La semaine précédant la fête, la
maîtresse de maison préparait "la galette de
la frairie", ancêtre de nos galettes Charentaises,
que l'on faisait cuire dans les fours communaux
allumés à cette occasion.
Pendant cette semaine dans toutes les maisons, l'on vous
offrait un morceau de galette accompagné d'un
verre de vin blanc. Le Pineau n'était pas encore
connu... Les enfants en vacances se réunissaient
sur la "chaume", actuelle place de l'église, pour
attendre et voir monter les manèges !! Ils
aidaient quelquefois à monter les manèges,
récompensés par quelques tours gratuits le
jour de la fête.
L'arrivée des manèges était
déjà un spectacle. C'était mon grand
père et mon père qui, avec des chevaux,
allaient chercher les forains à Rouillac. La
montée des lourds chariots dans la côte
derrière l'église était difficile et
l'on demandait l'aide des boeufs à la
propriété de Bel-Air où mon oncle
était régisseur.
Enfin, le grand jour tant attendu arrivait : Le dimanche ! Quelques
copains étrennaient un costume neuf trop grand la première
année mais trop petit les années suivantes, le costume
ne suivant pas la croissance de son porteur... Les filles prenaient
les robes d'été à prédominance rose. Et
l'on arrivait à la fête, rue des platanes, le long du mur
de la Commanderie. On découvrait un jeu de Rampeau, sorte de
jeu de quille qui fut interdit car on y jouait de l'argent !

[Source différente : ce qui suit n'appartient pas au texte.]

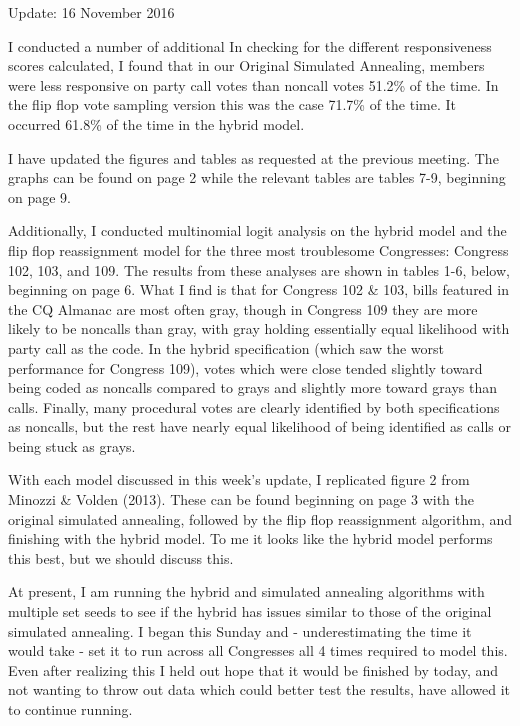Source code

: \documentclass[12pt]{article}
\begin{document}
	
	\begin{center}
		Update: 16 November 2016
	\end{center}

I conducted a number of additional  In checking for the different responsiveness scores calculated, I found that in our Original Simulated Annealing, members were less responsive on party call votes than noncall votes 51.2\% of the time. In the flip flop vote sampling version this was the case 71.7\% of the time. It occurred 61.8\% of the time in the hybrid model.

I have updated the figures and tables as requested at the previous meeting. The graphs can be found on page 2 while the relevant tables are tables 7-9, beginning on page 9.

Additionally, I conducted multinomial logit analysis on the hybrid model and the flip flop reassignment model for the three most troublesome Congresses: Congress 102, 103, and 109. The results from these analyses are shown in tables 1-6, below, beginning on page 6. What I find is that for Congress 102 \& 103, bills featured in the CQ Almanac are most often gray, though in Congress 109 they are more likely to be noncalls than gray, with gray holding essentially equal likelihood with party call as the code. In the hybrid specification (which saw the worst performance for Congress 109), votes which were close tended slightly toward being coded as noncalls compared to grays and slightly more toward grays than calls. Finally, many procedural votes are clearly identified by both specifications as noncalls, but the rest have nearly equal likelihood of being identified as calls or being stuck as grays.

With each model discussed in this week's update, I replicated figure 2 from Minozzi \& Volden (2013). These can be found beginning on page 3 with the original simulated annealing, followed by the flip flop reassignment algorithm, and finishing with the hybrid model. To me it looks like the hybrid model performs this best, but we should discuss this.

At present, I am running the hybrid and simulated annealing algorithms with multiple set seeds to see if the hybrid has issues similar to those of the original simulated annealing. I began this Sunday and - underestimating the time it would take - set it to run across all Congresses all 4 times required to model this. Even after realizing this I held out hope that it would be finished by today, and not wanting to throw out data which could better test the results, have allowed it to continue running. 
\end{document}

Le bal se tenait en face, dans ce qui est le garage des
Dumas... On y dansait valses, polka, javas one step au
son d'un orchestre avec jazz, nouveauté
apportée par les soldats Américains venus
faire la fin de la guerre 14-18. Il y avait aussi les
quadrilles et après chaque danse, le cavalier
offrait un rafraîchissement à sa
cavalière. Mais il fallait obtenir l'accord des
mères toujours présentes. Une fille venant
au bal seule se faisait remarquer. Autres temps, autres
moeurs... A la fin du bal, on raccompagnait mère
et fille chez elles et l'on était parfois
invité à réveillonner. Grillons et
jambon faisaient les frais de ce casse-croûte.
Mais revenons aux attractions sur la place.
Manèges, chevaux de bois, pousse-pousse,
balançoires, tirs et loteries attiraient de
nombreux visiteurs, notre fête étant dans
les premières de l'année. Vers 1925,
première course cycliste Boutiers-Saintes et
retour...
La frairie ne durait qu'une seule journée et
dès le lundi matin, les adultes reprenaient le
travail, et nous, le chemin de l'école ...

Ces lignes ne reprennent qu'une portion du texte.